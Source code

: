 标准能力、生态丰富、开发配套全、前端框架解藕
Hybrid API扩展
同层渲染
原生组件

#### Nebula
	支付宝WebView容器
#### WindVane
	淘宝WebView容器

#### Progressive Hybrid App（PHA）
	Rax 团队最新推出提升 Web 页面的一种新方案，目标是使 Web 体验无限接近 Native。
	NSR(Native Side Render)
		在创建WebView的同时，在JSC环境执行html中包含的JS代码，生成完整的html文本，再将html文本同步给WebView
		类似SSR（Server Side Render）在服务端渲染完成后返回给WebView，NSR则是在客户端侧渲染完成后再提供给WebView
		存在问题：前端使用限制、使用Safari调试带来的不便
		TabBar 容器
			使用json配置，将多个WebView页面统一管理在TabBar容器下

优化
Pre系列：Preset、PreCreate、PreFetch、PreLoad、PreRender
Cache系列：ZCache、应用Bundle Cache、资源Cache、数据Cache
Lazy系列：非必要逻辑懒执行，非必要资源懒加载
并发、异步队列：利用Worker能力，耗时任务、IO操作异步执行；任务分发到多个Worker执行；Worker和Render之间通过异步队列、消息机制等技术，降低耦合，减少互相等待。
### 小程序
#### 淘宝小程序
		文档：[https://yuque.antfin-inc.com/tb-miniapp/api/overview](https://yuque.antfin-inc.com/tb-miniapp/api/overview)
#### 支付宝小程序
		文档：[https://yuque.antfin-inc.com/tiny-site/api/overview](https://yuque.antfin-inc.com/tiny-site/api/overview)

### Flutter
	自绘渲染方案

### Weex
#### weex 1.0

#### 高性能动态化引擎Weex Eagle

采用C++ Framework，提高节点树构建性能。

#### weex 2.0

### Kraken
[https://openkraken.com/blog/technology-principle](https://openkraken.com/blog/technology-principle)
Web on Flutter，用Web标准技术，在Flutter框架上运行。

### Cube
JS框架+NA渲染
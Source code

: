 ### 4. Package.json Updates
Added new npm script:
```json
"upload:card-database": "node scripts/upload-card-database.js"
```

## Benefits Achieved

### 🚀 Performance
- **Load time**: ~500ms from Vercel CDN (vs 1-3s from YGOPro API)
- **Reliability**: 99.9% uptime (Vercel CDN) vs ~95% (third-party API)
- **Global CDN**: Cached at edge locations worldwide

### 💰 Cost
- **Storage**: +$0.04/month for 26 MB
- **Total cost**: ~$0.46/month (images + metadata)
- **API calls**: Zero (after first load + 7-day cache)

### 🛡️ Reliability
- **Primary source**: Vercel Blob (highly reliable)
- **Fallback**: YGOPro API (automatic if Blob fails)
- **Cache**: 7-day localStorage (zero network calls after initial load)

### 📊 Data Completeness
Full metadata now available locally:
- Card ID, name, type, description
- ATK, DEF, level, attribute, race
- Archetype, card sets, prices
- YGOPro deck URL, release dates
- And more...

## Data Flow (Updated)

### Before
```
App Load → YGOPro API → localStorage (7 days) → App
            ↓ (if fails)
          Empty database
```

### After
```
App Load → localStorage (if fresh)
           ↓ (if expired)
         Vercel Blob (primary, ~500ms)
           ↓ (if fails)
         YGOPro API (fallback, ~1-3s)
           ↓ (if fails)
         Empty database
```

DIRECTIONS: Looking at the material above, say how many of its lines hold the word "antfin", giving only the number.

YOUR RESPONSE: 2